Oh yeah... we saw the zip ties and mace. The guns and the noose. We saw their hearts and their egos. We saw how easily they were led and how quickly they were left standing asking “now what?”

They yelled democracy was being stolen from them as they tried to destroy democracy completely. They screamed the left are fascists while their leader asked them to rebel against a legal election that he rightfully lost.

We saw that they hate America with the very essence of their beings because America is not white and Christian and they are racists asswipes who are terrified of melanin. 

And Donald Trump told them “I love you.
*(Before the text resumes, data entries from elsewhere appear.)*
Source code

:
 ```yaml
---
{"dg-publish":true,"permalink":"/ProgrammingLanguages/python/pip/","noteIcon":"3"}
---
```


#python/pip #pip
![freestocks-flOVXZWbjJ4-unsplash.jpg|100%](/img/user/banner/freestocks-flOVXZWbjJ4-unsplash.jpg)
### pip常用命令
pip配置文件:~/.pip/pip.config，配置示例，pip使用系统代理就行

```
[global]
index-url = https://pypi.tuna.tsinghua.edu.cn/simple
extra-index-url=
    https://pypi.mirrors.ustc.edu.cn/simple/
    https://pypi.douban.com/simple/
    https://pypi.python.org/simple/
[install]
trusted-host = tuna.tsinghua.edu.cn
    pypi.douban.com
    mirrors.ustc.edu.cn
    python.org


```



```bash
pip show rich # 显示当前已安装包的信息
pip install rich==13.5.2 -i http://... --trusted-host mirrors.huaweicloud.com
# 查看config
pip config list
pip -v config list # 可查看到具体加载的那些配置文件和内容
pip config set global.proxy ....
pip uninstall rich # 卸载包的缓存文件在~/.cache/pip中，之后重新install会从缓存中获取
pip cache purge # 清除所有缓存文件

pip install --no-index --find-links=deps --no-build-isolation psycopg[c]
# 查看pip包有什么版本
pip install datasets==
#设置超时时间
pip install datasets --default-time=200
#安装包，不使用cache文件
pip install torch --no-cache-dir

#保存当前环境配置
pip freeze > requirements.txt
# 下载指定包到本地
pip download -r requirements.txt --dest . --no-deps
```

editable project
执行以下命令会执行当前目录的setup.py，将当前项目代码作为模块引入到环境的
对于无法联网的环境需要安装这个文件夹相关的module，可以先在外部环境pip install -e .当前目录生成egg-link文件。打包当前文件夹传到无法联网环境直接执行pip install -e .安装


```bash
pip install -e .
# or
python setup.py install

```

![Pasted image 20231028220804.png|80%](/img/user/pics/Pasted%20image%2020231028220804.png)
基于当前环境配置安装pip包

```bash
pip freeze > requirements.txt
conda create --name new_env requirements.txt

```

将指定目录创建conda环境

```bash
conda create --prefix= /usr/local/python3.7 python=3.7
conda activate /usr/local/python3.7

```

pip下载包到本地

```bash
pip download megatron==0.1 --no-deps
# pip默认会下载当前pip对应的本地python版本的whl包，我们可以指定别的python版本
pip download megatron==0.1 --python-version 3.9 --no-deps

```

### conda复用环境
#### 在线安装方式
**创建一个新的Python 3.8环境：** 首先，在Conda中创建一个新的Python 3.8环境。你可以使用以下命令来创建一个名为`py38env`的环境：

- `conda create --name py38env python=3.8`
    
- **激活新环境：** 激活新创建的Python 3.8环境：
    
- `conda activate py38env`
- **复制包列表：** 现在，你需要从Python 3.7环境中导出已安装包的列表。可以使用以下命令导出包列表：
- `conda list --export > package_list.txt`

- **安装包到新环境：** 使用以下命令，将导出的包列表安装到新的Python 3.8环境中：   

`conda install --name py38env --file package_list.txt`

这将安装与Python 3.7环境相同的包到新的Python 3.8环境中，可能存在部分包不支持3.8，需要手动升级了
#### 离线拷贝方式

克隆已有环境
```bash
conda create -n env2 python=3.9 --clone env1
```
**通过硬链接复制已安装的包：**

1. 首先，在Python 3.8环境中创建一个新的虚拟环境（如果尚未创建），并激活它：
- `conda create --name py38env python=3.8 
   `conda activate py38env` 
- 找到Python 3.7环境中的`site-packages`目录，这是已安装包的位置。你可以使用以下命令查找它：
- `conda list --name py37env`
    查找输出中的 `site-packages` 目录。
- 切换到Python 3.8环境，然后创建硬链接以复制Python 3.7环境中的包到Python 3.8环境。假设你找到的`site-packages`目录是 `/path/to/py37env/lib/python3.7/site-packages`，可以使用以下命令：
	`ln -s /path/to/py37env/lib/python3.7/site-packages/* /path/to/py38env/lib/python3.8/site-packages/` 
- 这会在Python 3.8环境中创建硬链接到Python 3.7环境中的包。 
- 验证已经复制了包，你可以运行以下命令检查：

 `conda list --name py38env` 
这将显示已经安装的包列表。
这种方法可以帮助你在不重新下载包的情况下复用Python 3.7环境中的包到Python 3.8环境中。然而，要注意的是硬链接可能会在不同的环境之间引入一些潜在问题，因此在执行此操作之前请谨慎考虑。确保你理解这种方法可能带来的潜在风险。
Go home” while the rest of America was counting the dead from a virus he doesn’t care about ravages our world. 

So we’re waiting to see what our elected officials are going to do as a fucking fiend holds the nuclear codes and any moment our world could be in flames. (I swear to God, Nancy Pelosi had to see her office violated and still thought she should be polite in the wake of this...)

It’s a mad time and the worst of it isn’t over. January 20th Joe Biden takes the oath of office and these right wing sheep might try again. After all, this isn’t the America they want and violence is okay as long as it isn’t against them.

And don’t get me started on the police who turned their backs and pointed these insurgents toward Adam Schiff’s office. For anyone saying Blue Lives Matter, just recognize that the average street cop is as racist and ignorant as these yahoos and more than happy to tear it all down.

This is the America Donald Trump has left us with and I don’t believe it’s fixable. Not in my lifetime. We were always heading into a wall (not the one that Mexico was paying for) and now we’ve hit it head on. We’re not coming back stronger after this. Trump has shown our enemies how easily we can be defeated and how little effort it will take.

He might nuke the world before January 20. He might not. But he most definitely destroyed us.